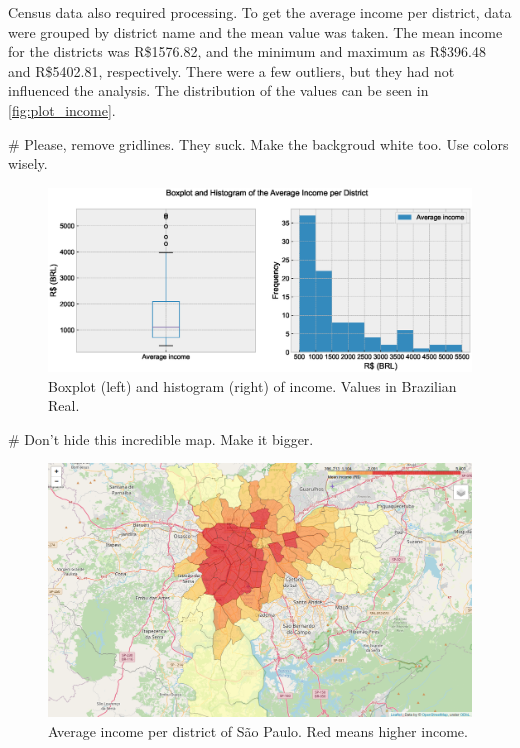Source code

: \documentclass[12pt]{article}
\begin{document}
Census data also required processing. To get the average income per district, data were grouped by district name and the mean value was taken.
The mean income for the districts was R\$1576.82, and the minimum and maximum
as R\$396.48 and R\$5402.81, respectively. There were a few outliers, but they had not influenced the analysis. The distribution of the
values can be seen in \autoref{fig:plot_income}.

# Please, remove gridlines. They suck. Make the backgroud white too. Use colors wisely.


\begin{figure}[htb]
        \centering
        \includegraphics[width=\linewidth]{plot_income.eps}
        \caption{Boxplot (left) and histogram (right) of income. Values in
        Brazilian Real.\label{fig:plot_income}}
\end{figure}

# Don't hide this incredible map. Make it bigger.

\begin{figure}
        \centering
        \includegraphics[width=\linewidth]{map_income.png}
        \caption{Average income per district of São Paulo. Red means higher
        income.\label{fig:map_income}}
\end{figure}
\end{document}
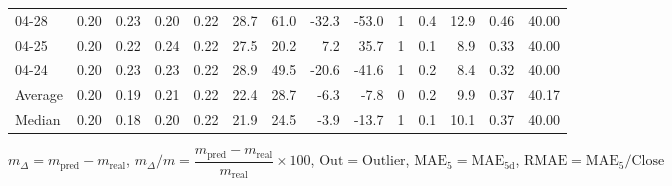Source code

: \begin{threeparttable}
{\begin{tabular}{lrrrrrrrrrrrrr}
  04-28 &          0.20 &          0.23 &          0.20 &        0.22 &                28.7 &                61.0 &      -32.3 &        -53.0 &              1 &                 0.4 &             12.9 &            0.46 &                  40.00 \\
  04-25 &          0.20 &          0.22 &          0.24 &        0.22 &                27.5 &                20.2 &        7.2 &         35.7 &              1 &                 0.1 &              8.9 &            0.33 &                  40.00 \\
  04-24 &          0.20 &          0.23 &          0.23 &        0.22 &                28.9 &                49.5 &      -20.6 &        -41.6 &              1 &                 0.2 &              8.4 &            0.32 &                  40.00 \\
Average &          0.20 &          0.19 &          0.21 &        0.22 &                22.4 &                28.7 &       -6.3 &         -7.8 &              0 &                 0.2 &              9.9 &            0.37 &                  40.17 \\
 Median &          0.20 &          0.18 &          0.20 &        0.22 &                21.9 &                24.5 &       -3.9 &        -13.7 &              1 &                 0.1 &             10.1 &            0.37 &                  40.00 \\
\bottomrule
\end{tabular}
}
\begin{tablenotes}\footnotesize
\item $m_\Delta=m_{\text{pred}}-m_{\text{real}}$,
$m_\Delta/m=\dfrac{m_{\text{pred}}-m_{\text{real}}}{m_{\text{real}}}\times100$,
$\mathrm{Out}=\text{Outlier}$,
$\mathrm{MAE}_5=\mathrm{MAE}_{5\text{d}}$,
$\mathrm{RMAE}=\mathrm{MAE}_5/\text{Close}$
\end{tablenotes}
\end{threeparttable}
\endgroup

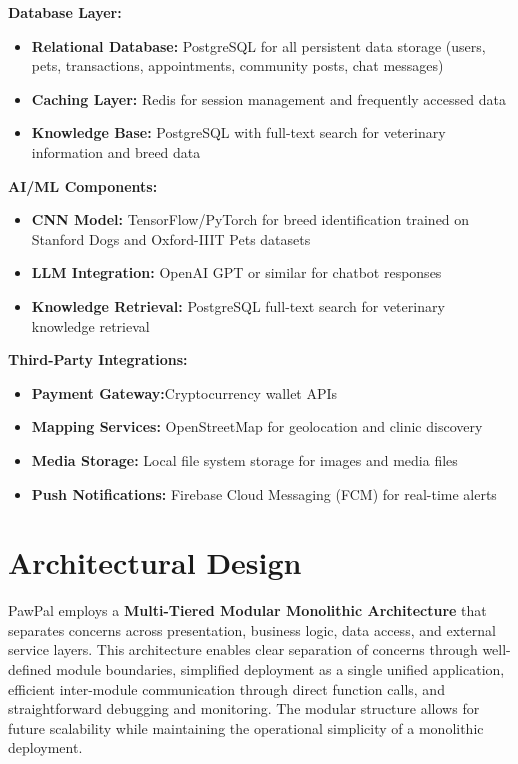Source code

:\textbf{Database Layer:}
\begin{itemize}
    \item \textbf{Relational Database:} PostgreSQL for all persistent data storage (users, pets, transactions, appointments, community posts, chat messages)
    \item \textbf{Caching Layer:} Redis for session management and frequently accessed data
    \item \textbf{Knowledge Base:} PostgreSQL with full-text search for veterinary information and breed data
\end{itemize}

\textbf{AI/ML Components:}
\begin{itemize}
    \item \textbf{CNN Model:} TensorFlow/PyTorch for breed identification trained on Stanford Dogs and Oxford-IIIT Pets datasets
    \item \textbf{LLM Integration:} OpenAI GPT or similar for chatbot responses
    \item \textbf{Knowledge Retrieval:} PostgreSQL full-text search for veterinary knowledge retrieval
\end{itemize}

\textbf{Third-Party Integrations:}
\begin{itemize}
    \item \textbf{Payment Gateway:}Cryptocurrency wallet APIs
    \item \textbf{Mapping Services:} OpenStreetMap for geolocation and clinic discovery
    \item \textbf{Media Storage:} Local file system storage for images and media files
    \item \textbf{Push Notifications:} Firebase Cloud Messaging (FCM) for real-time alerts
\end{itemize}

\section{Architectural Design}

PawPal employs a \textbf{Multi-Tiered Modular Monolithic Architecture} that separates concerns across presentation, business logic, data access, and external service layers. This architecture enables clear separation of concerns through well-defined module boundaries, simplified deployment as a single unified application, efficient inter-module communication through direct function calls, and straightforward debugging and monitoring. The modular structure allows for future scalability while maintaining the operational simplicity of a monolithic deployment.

-*-*-

- _TASK REQUIREMENTS_:
Repeat the listing above exactly, with no pictures.

- _TASK RESPONSE_:
Source code

: \documentclass[12pt]{article}
\begin{document}
Census data also required processing. To get the average income per district, data were grouped by district name and the mean value was taken.
The mean income for the districts was R\$1576.82, and the minimum and maximum
as R\$396.48 and R\$5402.81, respectively. There were a few outliers, but they had not influenced the analysis. The distribution of the
values can be seen in \autoref{fig:plot_income}.

# Please, remove gridlines. They suck. Make the backgroud white too. Use colors wisely.


\begin{figure}[htb]
        \centering
        \includegraphics[width=\linewidth]{plot_income.eps}
        \caption{Boxplot (left) and histogram (right) of income. Values in
        Brazilian Real.\label{fig:plot_income}}
\end{figure}

# Don't hide this incredible map. Make it bigger.

\begin{figure}
        \centering
        \includegraphics[width=\linewidth]{map_income.png}
        \caption{Average income per district of São Paulo. Red means higher
        income.\label{fig:map_income}}
\end{figure}
\end{document}
Source code

: \begin{threeparttable}
{\begin{tabular}{lrrrrrrrrrrrrr}
  04-28 &          0.20 &          0.23 &          0.20 &        0.22 &                28.7 &                61.0 &      -32.3 &        -53.0 &              1 &                 0.4 &             12.9 &            0.46 &                  40.00 \\
  04-25 &          0.20 &          0.22 &          0.24 &        0.22 &                27.5 &                20.2 &        7.2 &         35.7 &              1 &                 0.1 &              8.9 &            0.33 &                  40.00 \\
  04-24 &          0.20 &          0.23 &          0.23 &        0.22 &                28.9 &                49.5 &      -20.6 &        -41.6 &              1 &                 0.2 &              8.4 &            0.32 &                  40.00 \\
Average &          0.20 &          0.19 &          0.21 &        0.22 &                22.4 &                28.7 &       -6.3 &         -7.8 &              0 &                 0.2 &              9.9 &            0.37 &                  40.17 \\
 Median &          0.20 &          0.18 &          0.20 &        0.22 &                21.9 &                24.5 &       -3.9 &        -13.7 &              1 &                 0.1 &             10.1 &            0.37 &                  40.00 \\
\bottomrule
\end{tabular}
}
\begin{tablenotes}\footnotesize
\item $m_\Delta=m_{\text{pred}}-m_{\text{real}}$,
$m_\Delta/m=\dfrac{m_{\text{pred}}-m_{\text{real}}}{m_{\text{real}}}\times100$,
$\mathrm{Out}=\text{Outlier}$,
$\mathrm{MAE}_5=\mathrm{MAE}_{5\text{d}}$,
$\mathrm{RMAE}=\mathrm{MAE}_5/\text{Close}$
\end{tablenotes}
\end{threeparttable}
\endgroup

Source code

:\textbf{Database Layer:}
\begin{itemize}
    \item \textbf{Relational Database:} PostgreSQL for all persistent data storage (users, pets, transactions, appointments, community posts, chat messages)
    \item \textbf{Caching Layer:} Redis for session management and frequently accessed data
    \item \textbf{Knowledge Base:} PostgreSQL with full-text search for veterinary information and breed data
\end{itemize}

\textbf{AI/ML Components:}
\begin{itemize}
    \item \textbf{CNN Model:} TensorFlow/PyTorch for breed identification trained on Stanford Dogs and Oxford-IIIT Pets datasets
    \item \textbf{LLM Integration:} OpenAI GPT or similar for chatbot responses
    \item \textbf{Knowledge Retrieval:} PostgreSQL full-text search for veterinary knowledge retrieval
\end{itemize}

\textbf{Third-Party Integrations:}
\begin{itemize}
    \item \textbf{Payment Gateway:}Cryptocurrency wallet APIs
    \item \textbf{Mapping Services:} OpenStreetMap for geolocation and clinic discovery
    \item \textbf{Media Storage:} Local file system storage for images and media files
    \item \textbf{Push Notifications:} Firebase Cloud Messaging (FCM) for real-time alerts
\end{itemize}

\section{Architectural Design}

PawPal employs a \textbf{Multi-Tiered Modular Monolithic Architecture} that separates concerns across presentation, business logic, data access, and external service layers. This architecture enables clear separation of concerns through well-defined module boundaries, simplified deployment as a single unified application, efficient inter-module communication through direct function calls, and straightforward debugging and monitoring. The modular structure allows for future scalability while maintaining the operational simplicity of a monolithic deployment.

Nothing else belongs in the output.